Retrieves the list of tables available for querying.

Parameters:

namespace (str) - A namespace identifier such as canvas or mastery.

Returns: (List[str]) - A list of tables available for querying in the given namespace.

query_incremental ( self, namespace: str, table: str, query: IncrementalQuery ) → TableJob | CompleteSnapshotJob | CompleteIncrementalJob | FailedJob

Starts an incremental query.

query_snapshot ( self, namespace: str, table: str, query: SnapshotQuery ) → TableJob | CompleteSnapshotJob | CompleteIncrementalJob | FailedJob

Starts a snapshot query.

stream_resource ( self, resource: Resource ) → AsyncIterator[StreamReader]

Creates a stream reader for the given resource.

Parameters:

resource (Resource) - Resource to download.

DownloadError

Bases: DAPClientError

Synchronizing a local database

SQLDrop

Encapsulates logic that drops table(s) from the SQL database.

drop ( self, namespace: str, table_names: str ) → None

Drops the given database tables.

SQLReplicator

Encapsulates logic that replicates changes acquired from DAP API in a SQL database.

Types

CompleteIncrementalJob

Bases: CompleteJob

An incremental query that has completed with success.

Properties:

since (datetime) - Start timestamp (in UTC); only those records are returned that have been persisted since the specified date and time.
until (datetime) - End timestamp (in UTC); only those records are returned that have been persisted before the specified date and time. This can be used as a starting point for future incremental queries.

CompleteJob

Bases: TableJob

A data access job that has completed with success.

Properties:

objects (List[Object]) - The list of objects generated by the job.
schema_version (int) - Version of the schema that records in the table conform to.

CompleteSnapshotJob

Bases: CompleteJob

A snapshot query that has completed with success.

Properties:

at (datetime) - Timestamp (in UTC) that identifies the table state. This can be used as a starting point for future incremental queries.

Credentials

Credentials to be passed to Instructure API Gateway.
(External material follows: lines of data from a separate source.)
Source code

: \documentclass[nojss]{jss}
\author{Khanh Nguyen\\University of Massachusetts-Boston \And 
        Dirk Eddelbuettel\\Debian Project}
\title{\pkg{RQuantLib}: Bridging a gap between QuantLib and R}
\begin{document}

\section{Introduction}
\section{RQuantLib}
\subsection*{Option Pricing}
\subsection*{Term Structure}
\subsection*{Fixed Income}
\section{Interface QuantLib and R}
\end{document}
All Instructure Platform Services go through the API Gateway. Access to credentials is managed via the Instructure Identity Service.

Properties:

basic_credentials (str) - Encoded credentials.
client_id (str) - The OAuth Client ID.
client_region (str) - The client's region decoded from the Client ID key.

DownloadTableDataResult

Bases: TableDataResult

The result of downloading the output of a snapshot or an incremental query to the local file system.

Properties:

downloaded_files (List[str]) - A list of paths to files containing the downloaded table data.

FailedJob

Bases: TableJob

A data access job that has terminated with failure.

Properties:

error (ProcessingError) - Provides more details on the error that occurred.

Format

Identifies the format of the data returned, e.g. TSV, CSV, JSON Lines, or Parquet.

Tab-separated values (TSV) is a simple tabular format in which each record (table row) occupies a single line.

Output always begins with a header row, which lists all metadata and data field names.
Fields (table columns) are delimited by tab characters.
Non-printable characters and special values are escaped with backslash (\\).

Comma-separated values (CSV) output follows RFC 4180 with a few extensions:

Output always begins with a header row, which lists all metadata and data field names.
Strings are quoted with double quotes (") if they contain special characters such as the double quote itself, the comma delimiter, a newline, a carriage return, a tab character, etc., or if their string representation would be identical to a special value such as NULL.
Empty strings are always represented as "".
NULL values are represented with the unquoted literal string NULL.
Missing values are presented as an empty string (no characters between delimiters).
Each row has the same number of fields.

When the output data is represented in the JSON Lines format, each record (table row) occupies a single line. Each line is a JSON object, which can be validated against the corresponding JSON schema.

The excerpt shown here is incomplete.